Mir Nasir Khan Brahui of Kalat and Ahmad Shah Abdali

In 1737, the Baloch came in contact with Nadir Shah Afshar As the stories of the success of Nadir Shah Afshar spread, the Brahui Khans of Kalat abandoned the Afghans and went over to the side of the Persian despot. Major H.G. Raverty on page 613 of his Notes writes that on 22nd April 1737 AD, the sons of Mir Abdullah Khan of Kalat, namely, Mir Mohabat Khan, Mir Iltaz and Mir Nasir Khan visited Nadir Shah at Kandahar. According to Nadir Nama the latter confirmed Mohabat Khan as ruler of Kalat. The younger two brothers with their stepmother named Bibi Mariam remained behind with Nadir Shah who granted them the revenue of Shal/Quetta district, which belonged to the Kasi Afghans. Subsequently he cancelled this grant as Mir Nasir had killed his brother Mir Iltaz. However, subsequently Nadir Shah further allotted a portion of Kachh-Gandawah tract that also belonged to the Panni Afghans.

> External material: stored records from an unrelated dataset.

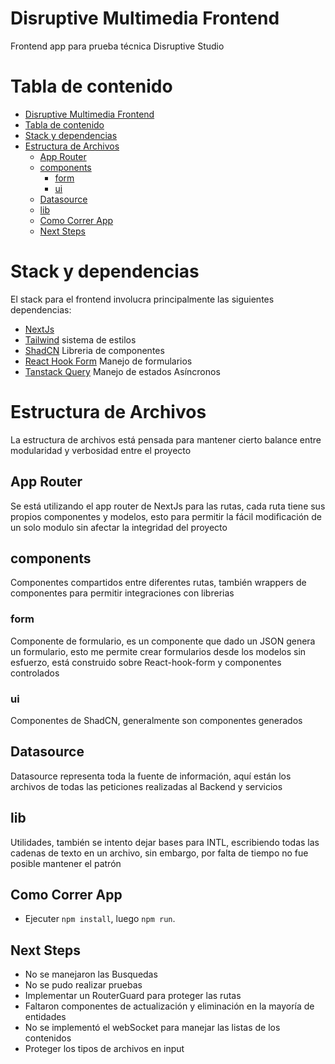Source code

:# Disruptive Multimedia Frontend  

Frontend app para prueba técnica Disruptive Studio 

# Tabla de contenido

- [Disruptive Multimedia Frontend](#disruptive-multimedia-frontend)
- [Tabla de contenido](#tabla-de-contenido)
- [Stack y dependencias](#stack-y-dependencias)
- [Estructura de Archivos](#estructura-de-archivos)
  - [App Router](#app-router)
  - [components](#components)
    - [form](#form)
    - [ui](#ui)
  - [Datasource](#datasource)
  - [lib](#lib)
  - [Como Correr App](#como-correr-app)
  - [Next Steps](#next-steps)

# Stack y dependencias

El stack para el frontend involucra principalmente las siguientes dependencias:
  - [NextJs](https://nextjs.org/)
  - [Tailwind](https://tailwindcss.com/) sistema de estilos
  - [ShadCN](https://ui.shadcn.com/) Libreria de componentes
  - [React Hook Form](https://react-hook-form.com/) Manejo de formularios
  - [Tanstack Query](https://tanstack.com/query/latest) Manejo de estados Asíncronos
   
# Estructura de Archivos

La estructura de archivos está pensada para mantener cierto balance entre modularidad y verbosidad entre el proyecto

## App Router
Se está utilizando el app router de NextJs para las rutas, cada ruta tiene sus propios componentes y modelos, esto para permitir la fácil modificación de un solo modulo sin afectar la integridad del proyecto

## components

Componentes compartidos entre diferentes rutas, también wrappers de componentes para permitir integraciones con librerias

### form 

Componente de formulario, es un componente que dado un JSON genera un formulario, esto me permite crear formularios desde los modelos sin esfuerzo, está construido sobre React-hook-form y componentes controlados

### ui

Componentes de ShadCN, generalmente son componentes generados

## Datasource

Datasource representa toda la fuente de información, aquí están los archivos de todas las peticiones realizadas al Backend y servicios

## lib

Utilidades, también se intento dejar bases para INTL, escribiendo todas las cadenas de texto en un archivo, sin embargo, por falta de tiempo no fue posible mantener el patrón

## Como Correr App

- Ejecuter `npm install`, luego `npm run`.

## Next Steps

- No se manejaron las Busquedas
- No se pudo realizar pruebas
- Implementar un RouterGuard para proteger las rutas
- Faltaron componentes de actualización y eliminación en la mayoría de entidades
- No se implementó el webSocket para manejar las listas de los contenidos
- Proteger los tipos de archivos en input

On assassination of Nadir Shah Afshar, Ahmad Khan Abdali and Mir Nasir Khan of Kalat returned to their respective homelands. They had become acquainted with each other during the long period of their service with Nadir Shah. The assassination of Nadir Shah was a landmark in the process of the commencement and evaluation of Afghan as well as Baloch nationalism.Mir Nasir Khan of Kalat did not stay at Kalat any longer and soon went over to Kandahar. He was present at the time of the coronation ceremony of Ahmad Shah Abdali. However, the latter confirmed Mohabat Khan as ruler of Kalat. According to G.P. Tate, in Appendices to his Memoirs On Kalat, Mohabat Khan killed Muhammad Talib Kansi on whom Ahmad Shah had conferred the office of Arbab. The King replaced him with Mir Nasir Khan.

Sir Olaf Caroe (The Pathans, p-372) writes:-Ahmad Shah, on setting up his new kingdom in that city in 1747, enforced the submission of the Brahuis,and regarded his empire as extending almost to the sea. If any doubt were held to exist upon the point,it would be resolved by the fact that, in order, to fix his new dependant's loyalty, Ahmad Shah proceeded to the unprecedented lengths of bestowing upon him an Afghan district, the valley of Shal, in which Quetta is situated. The settlement of Brahuis in the villages just south of Quetta, dates from that time.

Qazi Nur Muhammad in Jang Nama 1764 AD says that Shal was granted to Mir Nasir Khan by Ahmad Shah as a reward for his jihad against the Sikhs. However, Akhund does not make mention of this grant while Pottinger (Travels in Balochistan and Sindh) says that Shal was given to Nasir Khan for his bravery in the battle of Mashhad.

S. Fida Yunas, a knowledgeable scholar on the Afghanistan affairs, in Afghanistan, A Political History Vol-I, on page 105, states, With a difficult situation for the Afghans in India (1758 AD), Nasir Khan, a formally loyal Brahui Chieftain, also availed of the opportunity and declared his independence. A Brahui Baloch confederation, centered in Kalat state, threatened Ahmad Shah Abdali, Nasir Khan was defeated but was allowed to rule locally in return for the right to ask for troops to serve in time of War. Nasir Khan gave a cousin in marriage to Ahmad Shah, with Quetta and Mastung as wedding gifts. Ahmad Shah in this venture wanted to save his strength for the Mahrattas threat in India.

Soon after in 1759 AD, Ahmad Shah, joined by Nasir Khan Brahui of Kalat, reached Punjab via Balochistan with a view to stem the westward expansion of the Mahrattas. Throughout his stay in Hind the Brahui Chief remained his most trusted aide. The latter was also present with Ahmad Shah in January 1764-65 AD to fight against the Sikhs who had wrought devastation in the Punjab. After routing the Sikhs, Ahmad Shah offered the territories of Chenab, Jhang, Multan and Dera Ghazi Khan to Nasir Khan as a parting gift. However, the latter declined to accept the control over the areas offered.